**Task statement**. Copy out the entire listing below exactly, but without its pictures.

** Opening Input data block **

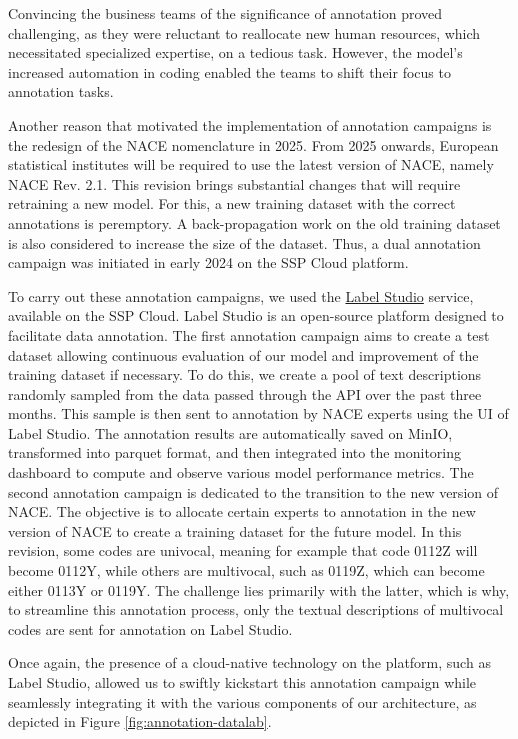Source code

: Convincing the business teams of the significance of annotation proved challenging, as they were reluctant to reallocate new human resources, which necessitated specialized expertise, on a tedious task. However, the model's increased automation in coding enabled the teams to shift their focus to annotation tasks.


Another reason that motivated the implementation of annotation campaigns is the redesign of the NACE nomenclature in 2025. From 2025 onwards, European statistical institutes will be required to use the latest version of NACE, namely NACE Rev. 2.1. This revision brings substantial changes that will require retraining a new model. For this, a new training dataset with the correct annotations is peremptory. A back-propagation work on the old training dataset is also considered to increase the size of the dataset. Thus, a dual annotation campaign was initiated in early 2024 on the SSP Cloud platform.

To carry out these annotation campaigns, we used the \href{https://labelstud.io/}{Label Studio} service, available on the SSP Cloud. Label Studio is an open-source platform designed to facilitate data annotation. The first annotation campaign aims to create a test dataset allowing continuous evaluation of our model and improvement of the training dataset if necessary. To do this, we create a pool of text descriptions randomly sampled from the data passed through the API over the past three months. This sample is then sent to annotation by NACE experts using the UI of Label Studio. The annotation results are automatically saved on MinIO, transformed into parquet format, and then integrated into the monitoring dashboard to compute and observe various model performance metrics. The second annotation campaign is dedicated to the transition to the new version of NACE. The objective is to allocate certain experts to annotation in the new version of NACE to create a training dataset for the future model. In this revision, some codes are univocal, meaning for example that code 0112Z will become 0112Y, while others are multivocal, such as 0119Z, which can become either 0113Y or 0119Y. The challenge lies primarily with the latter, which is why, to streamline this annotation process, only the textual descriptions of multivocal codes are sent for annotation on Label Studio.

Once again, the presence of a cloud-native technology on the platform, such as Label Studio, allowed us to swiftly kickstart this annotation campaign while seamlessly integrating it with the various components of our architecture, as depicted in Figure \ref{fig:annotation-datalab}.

** Closing Input data block **

**Answer area**.
Source code

: Convincing the business teams of the significance of annotation proved challenging, as they were reluctant to reallocate new human resources, which necessitated specialized expertise, on a tedious task. However, the model's increased automation in coding enabled the teams to shift their focus to annotation tasks.


Another reason that motivated the implementation of annotation campaigns is the redesign of the NACE nomenclature in 2025. From 2025 onwards, European statistical institutes will be required to use the latest version of NACE, namely NACE Rev. 2.1. This revision brings substantial changes that will require retraining a new model. For this, a new training dataset with the correct annotations is peremptory. A back-propagation work on the old training dataset is also considered to increase the size of the dataset. Thus, a dual annotation campaign was initiated in early 2024 on the SSP Cloud platform.

To carry out these annotation campaigns, we used the \href{https://labelstud.io/}{Label Studio} service, available on the SSP Cloud. Label Studio is an open-source platform designed to facilitate data annotation. The first annotation campaign aims to create a test dataset allowing continuous evaluation of our model and improvement of the training dataset if necessary. To do this, we create a pool of text descriptions randomly sampled from the data passed through the API over the past three months. This sample is then sent to annotation by NACE experts using the UI of Label Studio. The annotation results are automatically saved on MinIO, transformed into parquet format, and then integrated into the monitoring dashboard to compute and observe various model performance metrics. The second annotation campaign is dedicated to the transition to the new version of NACE. The objective is to allocate certain experts to annotation in the new version of NACE to create a training dataset for the future model. In this revision, some codes are univocal, meaning for example that code 0112Z will become 0112Y, while others are multivocal, such as 0119Z, which can become either 0113Y or 0119Y. The challenge lies primarily with the latter, which is why, to streamline this annotation process, only the textual descriptions of multivocal codes are sent for annotation on Label Studio.

Once again, the presence of a cloud-native technology on the platform, such as Label Studio, allowed us to swiftly kickstart this annotation campaign while seamlessly integrating it with the various components of our architecture, as depicted in Figure \ref{fig:annotation-datalab}.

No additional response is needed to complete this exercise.